You Need To Help Me Out Here Folks

"I'm Hungarian, Native American....I want my day!"
"Why do people who are _____(insert sexuality or race here)_____ want special rights, they're human, it doesn't matter."
"Your face is a faux pas"
"Don't you want to look respectable?"

How could I manage to marry someone who is so vastly different from myself?
I've spent the last few days being the bearer of a bad mood. That's not a huge issue, but what is the bigger issue, is my kids' ears being filled with ugliness.

Poor Mr is on a spree. He's filled with some sort of negativity, and I've yet to really discover the bottom line of it. Sometimes he prefers to stew (who doesn't, right?) and not let anyone else know what's going on. Or maybe that I know the issue and I'm powerless to do anything about it.

Back to my issue, being that my kids are witness to the stuff that's spewing out his mouth.
You know when someone's trying to pass an insult off as a joke? It feels like my life is being measured by insults. Things are fine in between, dandy in fact. It's sickening.
We've been in the midst of an argument as well, one that's stretched across the days.
Darius decided he wanted to grow his hair out.
Mr doesn't agree with boys having long hair. He thinks it would look ridiculous, and hasn't stopped letting D know this.
"Why don't you want to cut your hair bud?"
"Don't you think it would look nicer short?"
"Don't you think it would look ridiculous long?"
"Don't you want a sucker from the hairdresser?"
"Don't you want to look respectable?"

I've learned over the years to deal with my Mr laying laying this on me, but it's a whole nother ball game when he lays it on our kids for any reason. It made me angry, and it disgusted me. I've seen what can happen when he lays this shit on. Mr is angry at me for telling him to leave D alone, and to "respect his wishes". His words were "furious".
I'm ok with Darius making this decision. He wants long hair. It's his body. Yes, he's 7, but it's still his body.
Mr then said "If he wants to get a mowhawk would you let him??"
I said yes, it's a cultural thing. I'm Native American. I would be proud of my little boy sporting long hair, or sporting a Mowhawk, both battle friendly. It's my heritage, and his heritage. Now, I would let it be in taste, and probably just long enough to let the phase pass, but I would let him, nonetheless.
Mr was disgusted with that answer.
He says D is too young to make his own decisions in these matters.
Darius resisted for two days before he finally said Ok, I'll cut my hair. He hasn't yet, but the fact that he caved at all, made me feel really sad for him. Not because he caved, but because he felt that he had to do his fathers wishes on the matter after he "innocently" pushed him (for days) to do something.
I was disgusted that I didn't fight more. I did say stop it each time he started, but it just wan't enough. I didn't fight to protect my little boy from this revolting perversion of an expressed opinion.
If it starts here, where would it stop? (this must be what it feels like for you anti-socialism folk)

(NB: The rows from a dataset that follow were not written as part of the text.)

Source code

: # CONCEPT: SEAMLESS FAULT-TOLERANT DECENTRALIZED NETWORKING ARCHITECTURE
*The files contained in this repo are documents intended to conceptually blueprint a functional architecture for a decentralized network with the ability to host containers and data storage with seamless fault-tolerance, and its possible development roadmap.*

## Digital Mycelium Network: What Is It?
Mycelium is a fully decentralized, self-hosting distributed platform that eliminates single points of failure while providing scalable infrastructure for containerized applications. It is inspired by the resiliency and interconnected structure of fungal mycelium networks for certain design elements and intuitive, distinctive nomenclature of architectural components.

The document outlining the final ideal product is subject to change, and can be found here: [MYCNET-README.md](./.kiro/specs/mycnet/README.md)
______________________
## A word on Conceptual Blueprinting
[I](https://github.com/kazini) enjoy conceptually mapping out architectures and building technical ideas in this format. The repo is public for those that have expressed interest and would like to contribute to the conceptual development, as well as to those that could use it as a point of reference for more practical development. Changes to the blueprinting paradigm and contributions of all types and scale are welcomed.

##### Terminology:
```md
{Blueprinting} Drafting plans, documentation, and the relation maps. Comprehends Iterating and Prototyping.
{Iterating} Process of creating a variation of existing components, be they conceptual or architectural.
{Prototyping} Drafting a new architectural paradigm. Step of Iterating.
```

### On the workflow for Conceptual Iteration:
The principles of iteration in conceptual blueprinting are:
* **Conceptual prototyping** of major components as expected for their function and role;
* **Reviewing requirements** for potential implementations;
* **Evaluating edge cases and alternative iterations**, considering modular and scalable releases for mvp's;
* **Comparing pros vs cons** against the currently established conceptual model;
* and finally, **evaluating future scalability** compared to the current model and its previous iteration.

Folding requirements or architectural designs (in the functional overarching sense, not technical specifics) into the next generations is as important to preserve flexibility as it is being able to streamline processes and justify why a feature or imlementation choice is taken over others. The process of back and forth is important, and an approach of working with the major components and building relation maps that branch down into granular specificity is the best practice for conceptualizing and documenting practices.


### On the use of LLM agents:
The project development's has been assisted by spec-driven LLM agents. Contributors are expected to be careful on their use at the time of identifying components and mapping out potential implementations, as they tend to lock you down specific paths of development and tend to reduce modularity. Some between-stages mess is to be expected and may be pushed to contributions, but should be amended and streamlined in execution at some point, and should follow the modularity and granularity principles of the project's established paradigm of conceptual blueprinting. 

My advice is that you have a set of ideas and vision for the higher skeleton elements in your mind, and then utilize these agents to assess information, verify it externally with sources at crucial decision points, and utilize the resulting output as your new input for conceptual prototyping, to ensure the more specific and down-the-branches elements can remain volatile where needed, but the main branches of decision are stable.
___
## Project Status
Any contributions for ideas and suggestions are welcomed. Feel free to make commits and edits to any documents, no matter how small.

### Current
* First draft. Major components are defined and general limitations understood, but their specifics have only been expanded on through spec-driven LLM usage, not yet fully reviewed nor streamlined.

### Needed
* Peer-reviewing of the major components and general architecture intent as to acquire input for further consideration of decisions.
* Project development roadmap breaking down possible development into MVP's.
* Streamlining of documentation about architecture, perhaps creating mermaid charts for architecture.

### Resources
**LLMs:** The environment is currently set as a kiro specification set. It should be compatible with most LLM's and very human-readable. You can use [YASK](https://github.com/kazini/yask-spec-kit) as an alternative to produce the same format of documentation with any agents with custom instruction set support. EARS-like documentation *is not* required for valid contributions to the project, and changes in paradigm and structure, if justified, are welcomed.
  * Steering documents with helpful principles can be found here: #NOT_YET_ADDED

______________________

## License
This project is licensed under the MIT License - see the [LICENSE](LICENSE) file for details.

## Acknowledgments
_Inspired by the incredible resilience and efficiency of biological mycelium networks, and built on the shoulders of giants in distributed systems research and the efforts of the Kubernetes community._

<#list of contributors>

Suggestions people...how do I get under Mr's skin to ease his tensions, or to direct his opinion expressing at myself? How do I be that strong individual that's needed right now? How do I grow a thick skin to avoid taking all this stuff personally? Help me out here folks...I'm a fixer...help me fix my Mr. for right now.

3 thoughtful remarks:

Anonymous said...

Hmmmm
Wel I dunno about the negativity thing but the hair thing is an easy one, from my stand point anyway. Before anyone told D what he could or couldnt do with his hair you all should have discussed it.

If he is 7 and lives at my house he will wear his hair in a fashion his mother and I approve, wear the clothes we approve of and so on.

Would you let him grow it out then get one of those mohawks that they spike up 2 feet high and colored purple, pink and green?
I have seen those twice on kids 5-10 yrs old.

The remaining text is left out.